### TASK BRIEF
Please give the records below again in full, exactly, with the images left out.

(PROVIDED RECORDS begins)

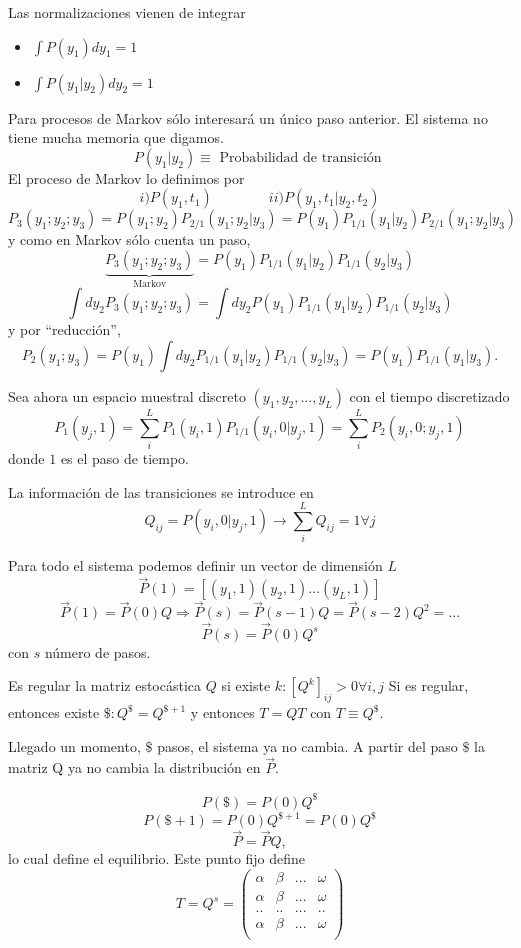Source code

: \documentclass[10pt,oneside]{CBFT_book}
\begin{document}
Las normalizaciones vienen de integrar
\begin{itemize}
 \item $ \int P(y_1) dy_1 = 1 $
 \item $ \int P(y_1|y_2) dy_2 = 1 $
\end{itemize}

Para procesos de Markov sólo interesará un único paso anterior. El sistema no tiene mucha memoria que 
digamos.
\[
	P(y_1|y_2) \equiv \text{ Probabilidad de transición }
\]
El proceso de Markov lo definimos por 
\[
	i) P(y_1,t_1) \qquad \qquad ii) P(y_1,t_1|y_2,t_2)
\]
\[
	P_3(y_1;y_2;y_3) = P(y_1;y_2) P_{2/1}(y_1;y_2|y_3) = P(y_1) P_{1/1}(y_1|y_2) P_{2/1}(y_1;y_2|y_3) 
\]
y como en Markov sólo cuenta un paso,
\[
	\underbrace{P_3(y_1;y_2;y_3)}_{\text{Markov}} = P(y_1) P_{1/1}(y_1|y_2) P_{1/1}(y_2|y_3)
\]
\[
	\int dy_2 P_3(y_1;y_2;y_3) = \int dy_2 P(y_1) P_{1/1}(y_1|y_2) P_{1/1}(y_2|y_3)
\]
y por ``reducción'',
\[
	P_2(y_1;y_3) = P(y_1) \int dy_2 P_{1/1}(y_1|y_2) P_{1/1}(y_2|y_3) = P(y_1) P_{1/1}(y_1|y_3).
\]

Sea ahora un espacio muestral discreto $(y_1,y_2,...,y_L)$ con el tiempo discretizado
\[
	P_1(y_j,1) = \sum_i^L P_1(y_i,1) P_{1/1}(y_i,0|y_j,1) = \sum_i^L P_2(y_i,0 ; y_j,1)
\]
donde $1$ es el paso de tiempo.

La información de las transiciones se introduce en 
\[
	Q_{ij} = P(y_i,0|y_j,1) \rightarrow \sum_i^L Q_{ij} = 1 \forall j 
\]

Para todo el sistema podemos definir un vector de dimensión $L$
\[
	\vec{P}(1) = [ (y_1,1) (y_2,1) ... (y_L,1 )]
\]
\[
	\vec{P}(1) = \vec{P}(0) Q \Rightarrow  \vec{P}(s) = \vec{P}(s-1) Q = \vec{P}(s-2) Q^2 = ...
\]
\[
	\vec{P}(s) = \vec{P}(0) Q^s
\]
con $s$ número de pasos.

Es regular la matriz estocástica $ Q $ si existe $ k : [ Q^k ]_{ij} > 0 \forall i,j $
Si es regular, entonces existe $ \$ : Q^\$ =  Q^{\$+1} $ y entonces $T = QT$ con $T\equiv Q^\$$.

Llegado un momento, $\$$ pasos, el sistema ya no cambia. A partir del paso $\$$ la matriz Q ya no cambia
la distribución en $\vec{P}$.


\[
	P(\$) = P(0) Q^\$
\]
\[
	P(\$+1) = P(0) Q^{\$+1} = P(0) Q^\$
\]
\[
	\vec{P} = \vec{P} Q,
\]
lo cual define el equilibrio. Este punto fijo define
\[
	T = Q^s = \begin{pmatrix}
	         \alpha & \beta & ... & \omega \\
	         \alpha & \beta & ... & \omega \\
	         .. & .. & ... & .. \\
	         \alpha & \beta & ... & \omega \\
	        \end{pmatrix}
\]
\end{document}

(PROVIDED RECORDS ends)

### OUTPUT
Source code

: \documentclass[10pt,oneside]{CBFT_book}
\begin{document}
Las normalizaciones vienen de integrar
\begin{itemize}
 \item $ \int P(y_1) dy_1 = 1 $
 \item $ \int P(y_1|y_2) dy_2 = 1 $
\end{itemize}

Para procesos de Markov sólo interesará un único paso anterior. El sistema no tiene mucha memoria que 
digamos.
\[
	P(y_1|y_2) \equiv \text{ Probabilidad de transición }
\]
El proceso de Markov lo definimos por 
\[
	i) P(y_1,t_1) \qquad \qquad ii) P(y_1,t_1|y_2,t_2)
\]
\[
	P_3(y_1;y_2;y_3) = P(y_1;y_2) P_{2/1}(y_1;y_2|y_3) = P(y_1) P_{1/1}(y_1|y_2) P_{2/1}(y_1;y_2|y_3) 
\]
y como en Markov sólo cuenta un paso,
\[
	\underbrace{P_3(y_1;y_2;y_3)}_{\text{Markov}} = P(y_1) P_{1/1}(y_1|y_2) P_{1/1}(y_2|y_3)
\]
\[
	\int dy_2 P_3(y_1;y_2;y_3) = \int dy_2 P(y_1) P_{1/1}(y_1|y_2) P_{1/1}(y_2|y_3)
\]
y por ``reducción'',
\[
	P_2(y_1;y_3) = P(y_1) \int dy_2 P_{1/1}(y_1|y_2) P_{1/1}(y_2|y_3) = P(y_1) P_{1/1}(y_1|y_3).
\]

Sea ahora un espacio muestral discreto $(y_1,y_2,...,y_L)$ con el tiempo discretizado
\[
	P_1(y_j,1) = \sum_i^L P_1(y_i,1) P_{1/1}(y_i,0|y_j,1) = \sum_i^L P_2(y_i,0 ; y_j,1)
\]
donde $1$ es el paso de tiempo.

La información de las transiciones se introduce en 
\[
	Q_{ij} = P(y_i,0|y_j,1) \rightarrow \sum_i^L Q_{ij} = 1 \forall j 
\]

Para todo el sistema podemos definir un vector de dimensión $L$
\[
	\vec{P}(1) = [ (y_1,1) (y_2,1) ... (y_L,1 )]
\]
\[
	\vec{P}(1) = \vec{P}(0) Q \Rightarrow  \vec{P}(s) = \vec{P}(s-1) Q = \vec{P}(s-2) Q^2 = ...
\]
\[
	\vec{P}(s) = \vec{P}(0) Q^s
\]
con $s$ número de pasos.

Es regular la matriz estocástica $ Q $ si existe $ k : [ Q^k ]_{ij} > 0 \forall i,j $
Si es regular, entonces existe $ \$ : Q^\$ =  Q^{\$+1} $ y entonces $T = QT$ con $T\equiv Q^\$$.

Llegado un momento, $\$$ pasos, el sistema ya no cambia. A partir del paso $\$$ la matriz Q ya no cambia
la distribución en $\vec{P}$.


\[
	P(\$) = P(0) Q^\$
\]
\[
	P(\$+1) = P(0) Q^{\$+1} = P(0) Q^\$
\]
\[
	\vec{P} = \vec{P} Q,
\]
lo cual define el equilibrio. Este punto fijo define
\[
	T = Q^s = \begin{pmatrix}
	         \alpha & \beta & ... & \omega \\
	         \alpha & \beta & ... & \omega \\
	         .. & .. & ... & .. \\
	         \alpha & \beta & ... & \omega \\
	        \end{pmatrix}
\]
\end{document}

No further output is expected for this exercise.